## AIM OF THE EXERCISE
Go through the listing below and report how many lines contain the word "Virtual"; write no other words.

## LISTED ENTRIES
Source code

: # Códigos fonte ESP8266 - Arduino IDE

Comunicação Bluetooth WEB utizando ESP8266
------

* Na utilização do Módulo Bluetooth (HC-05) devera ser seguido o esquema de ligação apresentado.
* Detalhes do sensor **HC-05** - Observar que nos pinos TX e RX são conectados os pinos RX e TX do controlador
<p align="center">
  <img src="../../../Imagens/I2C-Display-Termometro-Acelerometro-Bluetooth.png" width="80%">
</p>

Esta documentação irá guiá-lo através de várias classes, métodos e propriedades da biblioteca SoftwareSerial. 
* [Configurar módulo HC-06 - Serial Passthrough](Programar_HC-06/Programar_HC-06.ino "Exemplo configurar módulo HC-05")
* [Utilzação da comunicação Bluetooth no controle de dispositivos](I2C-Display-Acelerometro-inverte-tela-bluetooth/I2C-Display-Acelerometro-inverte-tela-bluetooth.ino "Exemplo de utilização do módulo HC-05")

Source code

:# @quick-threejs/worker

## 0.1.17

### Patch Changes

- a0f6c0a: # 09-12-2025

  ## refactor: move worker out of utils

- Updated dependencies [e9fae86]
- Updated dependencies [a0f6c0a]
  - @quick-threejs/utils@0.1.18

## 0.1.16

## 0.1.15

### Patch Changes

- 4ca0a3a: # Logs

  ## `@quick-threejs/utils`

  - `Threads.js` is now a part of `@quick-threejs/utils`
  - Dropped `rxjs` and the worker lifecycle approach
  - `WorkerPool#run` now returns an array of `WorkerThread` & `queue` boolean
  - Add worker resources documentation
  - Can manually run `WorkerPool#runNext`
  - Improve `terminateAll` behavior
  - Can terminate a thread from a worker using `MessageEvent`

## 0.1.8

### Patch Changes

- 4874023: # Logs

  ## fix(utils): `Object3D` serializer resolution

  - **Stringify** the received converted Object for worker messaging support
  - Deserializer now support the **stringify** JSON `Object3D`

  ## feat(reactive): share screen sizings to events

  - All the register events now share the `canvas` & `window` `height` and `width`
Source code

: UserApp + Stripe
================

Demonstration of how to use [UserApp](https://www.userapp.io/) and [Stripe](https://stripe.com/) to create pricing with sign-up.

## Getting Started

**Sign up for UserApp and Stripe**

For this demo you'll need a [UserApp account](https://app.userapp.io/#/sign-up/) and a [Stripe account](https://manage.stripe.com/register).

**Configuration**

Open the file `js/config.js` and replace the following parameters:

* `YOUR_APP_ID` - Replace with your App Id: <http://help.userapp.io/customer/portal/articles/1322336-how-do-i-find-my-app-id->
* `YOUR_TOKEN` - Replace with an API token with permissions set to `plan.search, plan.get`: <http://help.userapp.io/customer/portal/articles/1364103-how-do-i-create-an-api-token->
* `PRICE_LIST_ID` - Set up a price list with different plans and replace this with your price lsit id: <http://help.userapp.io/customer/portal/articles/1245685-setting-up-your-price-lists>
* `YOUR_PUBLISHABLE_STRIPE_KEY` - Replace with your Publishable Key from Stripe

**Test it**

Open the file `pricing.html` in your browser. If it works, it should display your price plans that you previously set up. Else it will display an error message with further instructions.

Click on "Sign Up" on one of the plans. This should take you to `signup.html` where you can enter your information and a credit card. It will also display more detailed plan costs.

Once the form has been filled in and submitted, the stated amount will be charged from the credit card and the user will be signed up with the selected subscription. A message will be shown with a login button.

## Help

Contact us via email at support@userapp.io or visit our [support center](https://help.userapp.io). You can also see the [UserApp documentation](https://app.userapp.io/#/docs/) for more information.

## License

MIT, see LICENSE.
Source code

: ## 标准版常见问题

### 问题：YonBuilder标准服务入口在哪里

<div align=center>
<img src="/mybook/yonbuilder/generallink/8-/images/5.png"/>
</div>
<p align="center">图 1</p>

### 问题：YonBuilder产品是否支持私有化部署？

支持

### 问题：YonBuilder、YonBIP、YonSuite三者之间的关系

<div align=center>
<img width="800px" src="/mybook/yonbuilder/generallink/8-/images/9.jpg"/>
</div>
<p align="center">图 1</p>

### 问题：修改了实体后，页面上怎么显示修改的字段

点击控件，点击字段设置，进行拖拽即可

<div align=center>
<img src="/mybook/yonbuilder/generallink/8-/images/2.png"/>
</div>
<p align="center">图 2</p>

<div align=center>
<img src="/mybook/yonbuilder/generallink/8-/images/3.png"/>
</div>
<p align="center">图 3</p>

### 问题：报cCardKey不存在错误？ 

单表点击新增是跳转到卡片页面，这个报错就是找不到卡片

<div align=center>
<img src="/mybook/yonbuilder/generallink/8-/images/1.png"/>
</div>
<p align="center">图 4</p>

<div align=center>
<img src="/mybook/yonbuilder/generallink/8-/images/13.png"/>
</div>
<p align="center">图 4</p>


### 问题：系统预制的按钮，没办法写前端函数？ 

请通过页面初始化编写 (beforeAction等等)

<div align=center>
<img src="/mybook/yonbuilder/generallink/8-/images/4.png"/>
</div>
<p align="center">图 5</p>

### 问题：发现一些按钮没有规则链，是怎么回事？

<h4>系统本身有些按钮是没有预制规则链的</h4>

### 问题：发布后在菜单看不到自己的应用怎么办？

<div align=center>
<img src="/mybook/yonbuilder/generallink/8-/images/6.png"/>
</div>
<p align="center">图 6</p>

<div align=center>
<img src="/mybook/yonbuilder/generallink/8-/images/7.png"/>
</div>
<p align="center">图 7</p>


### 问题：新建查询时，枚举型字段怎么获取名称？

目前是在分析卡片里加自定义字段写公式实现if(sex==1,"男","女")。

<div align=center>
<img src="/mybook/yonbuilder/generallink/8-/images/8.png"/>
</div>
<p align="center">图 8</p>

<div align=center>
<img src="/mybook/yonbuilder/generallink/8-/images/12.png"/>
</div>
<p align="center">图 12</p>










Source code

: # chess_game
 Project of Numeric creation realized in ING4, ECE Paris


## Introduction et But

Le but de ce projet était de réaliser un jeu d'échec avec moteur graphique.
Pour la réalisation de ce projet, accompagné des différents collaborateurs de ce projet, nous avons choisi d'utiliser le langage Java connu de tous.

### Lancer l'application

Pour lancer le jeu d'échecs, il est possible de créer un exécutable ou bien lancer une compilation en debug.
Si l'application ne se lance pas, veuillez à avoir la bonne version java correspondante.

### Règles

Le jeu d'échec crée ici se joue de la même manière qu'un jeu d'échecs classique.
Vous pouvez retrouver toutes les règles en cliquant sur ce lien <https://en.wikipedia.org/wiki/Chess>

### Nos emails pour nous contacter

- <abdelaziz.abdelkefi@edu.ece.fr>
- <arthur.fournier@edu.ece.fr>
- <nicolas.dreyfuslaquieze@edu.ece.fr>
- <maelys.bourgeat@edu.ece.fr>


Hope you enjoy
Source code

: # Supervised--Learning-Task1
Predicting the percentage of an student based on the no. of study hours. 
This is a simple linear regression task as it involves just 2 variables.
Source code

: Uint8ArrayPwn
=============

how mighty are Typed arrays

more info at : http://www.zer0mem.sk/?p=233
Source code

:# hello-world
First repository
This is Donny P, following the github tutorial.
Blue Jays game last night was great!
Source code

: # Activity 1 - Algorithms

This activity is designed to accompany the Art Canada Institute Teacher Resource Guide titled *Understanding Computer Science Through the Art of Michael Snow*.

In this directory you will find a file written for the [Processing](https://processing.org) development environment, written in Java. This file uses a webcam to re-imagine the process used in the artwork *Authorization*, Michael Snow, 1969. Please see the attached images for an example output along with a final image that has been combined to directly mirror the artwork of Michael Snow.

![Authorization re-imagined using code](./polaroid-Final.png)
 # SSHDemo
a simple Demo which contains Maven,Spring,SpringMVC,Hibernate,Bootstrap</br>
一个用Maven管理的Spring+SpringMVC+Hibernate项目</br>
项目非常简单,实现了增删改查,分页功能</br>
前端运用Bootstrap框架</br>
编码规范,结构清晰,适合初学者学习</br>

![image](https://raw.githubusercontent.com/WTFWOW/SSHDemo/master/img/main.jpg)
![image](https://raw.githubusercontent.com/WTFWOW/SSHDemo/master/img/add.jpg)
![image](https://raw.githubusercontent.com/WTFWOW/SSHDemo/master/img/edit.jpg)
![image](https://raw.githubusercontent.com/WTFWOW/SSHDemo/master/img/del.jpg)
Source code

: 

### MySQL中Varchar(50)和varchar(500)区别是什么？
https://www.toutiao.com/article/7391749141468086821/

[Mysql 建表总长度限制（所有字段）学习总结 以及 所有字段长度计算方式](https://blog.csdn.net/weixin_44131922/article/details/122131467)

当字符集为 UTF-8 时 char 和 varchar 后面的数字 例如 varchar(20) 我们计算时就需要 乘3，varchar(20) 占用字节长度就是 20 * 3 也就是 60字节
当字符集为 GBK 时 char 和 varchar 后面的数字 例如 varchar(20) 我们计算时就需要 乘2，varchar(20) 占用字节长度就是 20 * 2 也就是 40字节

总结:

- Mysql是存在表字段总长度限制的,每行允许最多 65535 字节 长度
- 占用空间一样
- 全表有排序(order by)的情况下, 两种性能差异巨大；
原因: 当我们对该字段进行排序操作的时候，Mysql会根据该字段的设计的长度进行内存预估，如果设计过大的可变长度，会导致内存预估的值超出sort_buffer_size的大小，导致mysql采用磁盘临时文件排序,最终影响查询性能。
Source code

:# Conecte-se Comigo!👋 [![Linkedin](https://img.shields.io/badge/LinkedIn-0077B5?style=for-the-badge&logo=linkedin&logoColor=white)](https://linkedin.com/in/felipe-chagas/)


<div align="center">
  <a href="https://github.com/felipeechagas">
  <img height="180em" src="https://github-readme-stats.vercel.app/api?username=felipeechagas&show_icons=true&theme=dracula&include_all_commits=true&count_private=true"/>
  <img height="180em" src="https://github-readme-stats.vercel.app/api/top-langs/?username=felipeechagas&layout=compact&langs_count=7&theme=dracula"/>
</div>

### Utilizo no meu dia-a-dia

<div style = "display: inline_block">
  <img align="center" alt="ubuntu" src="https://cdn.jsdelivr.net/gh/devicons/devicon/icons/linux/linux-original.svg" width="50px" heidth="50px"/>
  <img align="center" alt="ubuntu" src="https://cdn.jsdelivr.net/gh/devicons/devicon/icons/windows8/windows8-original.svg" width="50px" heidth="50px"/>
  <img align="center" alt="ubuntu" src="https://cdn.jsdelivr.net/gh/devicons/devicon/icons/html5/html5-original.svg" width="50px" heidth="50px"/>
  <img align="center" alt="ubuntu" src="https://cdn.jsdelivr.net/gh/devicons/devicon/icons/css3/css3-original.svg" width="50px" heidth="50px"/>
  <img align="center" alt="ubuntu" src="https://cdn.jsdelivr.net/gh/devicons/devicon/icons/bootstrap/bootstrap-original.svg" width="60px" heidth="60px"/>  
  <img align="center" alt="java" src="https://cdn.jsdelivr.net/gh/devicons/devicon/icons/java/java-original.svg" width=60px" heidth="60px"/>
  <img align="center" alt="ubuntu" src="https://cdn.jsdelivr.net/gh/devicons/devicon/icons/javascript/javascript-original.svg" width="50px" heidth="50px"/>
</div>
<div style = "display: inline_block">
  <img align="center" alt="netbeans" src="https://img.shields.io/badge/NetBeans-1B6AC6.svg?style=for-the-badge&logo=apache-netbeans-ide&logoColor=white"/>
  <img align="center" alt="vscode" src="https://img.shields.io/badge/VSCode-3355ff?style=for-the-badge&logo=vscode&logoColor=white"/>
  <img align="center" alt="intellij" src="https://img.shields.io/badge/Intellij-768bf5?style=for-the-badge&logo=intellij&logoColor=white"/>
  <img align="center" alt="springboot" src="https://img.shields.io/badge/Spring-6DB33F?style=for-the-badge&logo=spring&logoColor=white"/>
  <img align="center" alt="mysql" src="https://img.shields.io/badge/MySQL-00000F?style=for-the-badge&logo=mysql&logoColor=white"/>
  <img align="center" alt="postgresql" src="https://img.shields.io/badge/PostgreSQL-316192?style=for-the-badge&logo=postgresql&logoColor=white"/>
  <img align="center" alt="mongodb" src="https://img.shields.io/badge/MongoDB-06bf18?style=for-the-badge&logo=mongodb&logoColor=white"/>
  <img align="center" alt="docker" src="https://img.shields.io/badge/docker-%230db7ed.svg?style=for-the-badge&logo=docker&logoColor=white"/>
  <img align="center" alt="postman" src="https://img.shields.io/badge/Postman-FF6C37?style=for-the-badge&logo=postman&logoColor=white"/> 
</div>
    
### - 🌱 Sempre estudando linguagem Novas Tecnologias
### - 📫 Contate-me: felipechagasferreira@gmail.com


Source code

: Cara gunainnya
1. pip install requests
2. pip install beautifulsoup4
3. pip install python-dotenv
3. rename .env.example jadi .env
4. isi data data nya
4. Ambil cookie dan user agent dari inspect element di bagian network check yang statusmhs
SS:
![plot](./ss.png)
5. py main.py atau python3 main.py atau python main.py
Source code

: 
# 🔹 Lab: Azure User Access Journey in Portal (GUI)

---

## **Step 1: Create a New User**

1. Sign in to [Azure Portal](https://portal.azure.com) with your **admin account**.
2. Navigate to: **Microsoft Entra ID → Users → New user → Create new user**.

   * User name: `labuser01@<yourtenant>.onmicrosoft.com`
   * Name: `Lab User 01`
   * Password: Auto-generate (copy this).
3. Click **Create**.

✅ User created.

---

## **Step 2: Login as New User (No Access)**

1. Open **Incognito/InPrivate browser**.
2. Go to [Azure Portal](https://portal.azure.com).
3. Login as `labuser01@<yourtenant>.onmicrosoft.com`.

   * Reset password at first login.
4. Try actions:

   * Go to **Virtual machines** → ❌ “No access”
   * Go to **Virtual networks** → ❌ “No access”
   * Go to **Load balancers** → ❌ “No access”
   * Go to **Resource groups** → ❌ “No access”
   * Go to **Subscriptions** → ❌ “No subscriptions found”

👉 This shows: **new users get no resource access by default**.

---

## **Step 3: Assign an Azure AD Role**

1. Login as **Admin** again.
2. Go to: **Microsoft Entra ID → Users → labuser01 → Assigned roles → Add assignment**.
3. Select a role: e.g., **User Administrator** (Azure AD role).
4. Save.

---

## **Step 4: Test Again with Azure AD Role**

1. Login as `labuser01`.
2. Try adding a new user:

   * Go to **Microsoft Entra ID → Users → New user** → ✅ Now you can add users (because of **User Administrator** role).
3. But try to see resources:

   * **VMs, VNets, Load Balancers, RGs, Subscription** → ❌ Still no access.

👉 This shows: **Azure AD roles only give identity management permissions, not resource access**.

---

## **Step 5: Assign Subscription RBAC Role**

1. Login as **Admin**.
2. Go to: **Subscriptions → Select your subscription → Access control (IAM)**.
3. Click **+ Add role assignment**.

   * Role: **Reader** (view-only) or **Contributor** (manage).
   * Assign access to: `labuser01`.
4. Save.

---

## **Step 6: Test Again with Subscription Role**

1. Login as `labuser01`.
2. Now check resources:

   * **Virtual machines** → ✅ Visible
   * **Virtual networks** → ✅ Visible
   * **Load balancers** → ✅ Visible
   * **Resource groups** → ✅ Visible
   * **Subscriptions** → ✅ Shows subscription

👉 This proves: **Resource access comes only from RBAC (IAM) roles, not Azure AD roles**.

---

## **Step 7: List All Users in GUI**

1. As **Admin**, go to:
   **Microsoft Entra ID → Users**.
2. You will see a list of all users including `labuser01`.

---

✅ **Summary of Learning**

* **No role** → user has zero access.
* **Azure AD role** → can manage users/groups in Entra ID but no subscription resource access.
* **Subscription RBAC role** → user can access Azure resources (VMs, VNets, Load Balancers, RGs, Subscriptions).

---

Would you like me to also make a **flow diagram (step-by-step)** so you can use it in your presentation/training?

## SOLVED PROBLEM
4